After getting yelled at for four hours reffing hockey games, I came back at midnight to my crappy basement apartment just wanting to crash with a beer and plug in to some entertainment only to find that my cat had vomited everywhere, including right where I was hoping to sit on the couch. I cleaned it up, unpacked my ref gear, answered an unexpectedly urgent email, and was finally pouring a well-deserved nightcap. I tried to turn off a light switch with the same hand that was holding the glass, only to spill a few drops on the floor. I went back for a paper towel—busting my knuckle on the edge of my sharpest knife, which was protruding from the knife block. Blood everywhere. At such moments of despair, I forget that I don't have to hunt my food, don't have to worry a simple infection will kill me, don't have to feed like so many organisms do on decay. Life seems an absurd series of obstacles. "List" adds kids, marriage, and employment to the mix, making us question what all this evolution and technology is really good for. As a house painter of many years, I particularly enjoyed the opening chapters, in which the husband is lured to hardware stores and the mindlessness of deceptively complicated (and sometimes toxic) home improvement tasks like a domestic nepenthe.
A great novel. I was fortunate to read it in manuscript form, and when I reread it after it was published, I was pleasantly surprised, again, at the combination of melancholy and hilarity. Roberson is the master of the Midwestern Domestic. Perhaps he invented the form? I love the voice of this novel that is simultaneously satirical and sympathetic. Highly recommended!

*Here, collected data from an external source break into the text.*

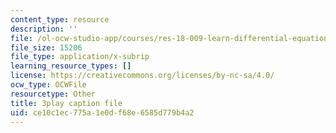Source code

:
 ```yaml
---
content_type: resource
description: ''
file: /ol-ocw-studio-app/courses/res-18-009-learn-differential-equations-up-close-with-gilbert-strang-and-cleve-moler-fall-2015/ce10c1ec775a1e0df68e6585d779b4a2_lL0oUZGMhXc.srt
file_size: 15206
file_type: application/x-subrip
learning_resource_types: []
license: https://creativecommons.org/licenses/by-nc-sa/4.0/
ocw_type: OCWFile
resourcetype: Other
title: 3play caption file
uid: ce10c1ec-775a-1e0d-f68e-6585d779b4a2
---
```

There may well be a story here but it's not well-defined. Maybe this is a look forward to where are Twitter-verse of short, pointed statements is leading, but I, for one, hope not. The lack of definition is found in the lack of connection between all the little declarative sentences that try to pass for actual writing. There is no flow, no continuity. It may be a style, but it's not for me. It's also, at least in the beginning, very tedious. And whiny. Our main characters - the man and the woman (which is so very creative it truly takes away any sense of connection to them) - are married, they have two kids, they own a house, they both have jobs, and yet they seem to expect to have their days full of themselves. And the pages are stuffed with them complaining of all manner of little things that make up a day when you're married, have kids, jobs, a house … Again, this may well be a symptom of today's immediate gratification lifestyle. Jump toward the things you think you want with little or no thought and them be dissatisfied once you have them - which, I suppose, is trying to be the theme here, but it simply comes off as tedious. The only thing more tedious that I can image would be its actually writing. Full of hilarity (as a back cover blurb states)? I don't think so. Humility? Nope. Comic, haunting, addictive? No, no, and no. Contemporary sadness? Only that I spent the time I did with this.
One of those books where you read a sentence and think, "Wow, I've felt that before, but I've never been able to verbalize it." It's a kind of heavy, melancholy book, but it's beautifully written. One of the blurbs on the back says that "Roberson demonstrates once again that he is a master of contemporary sadness," and I'm inclined to agree. A lovely collection of stories that I'm sure I'll be revisiting in the future.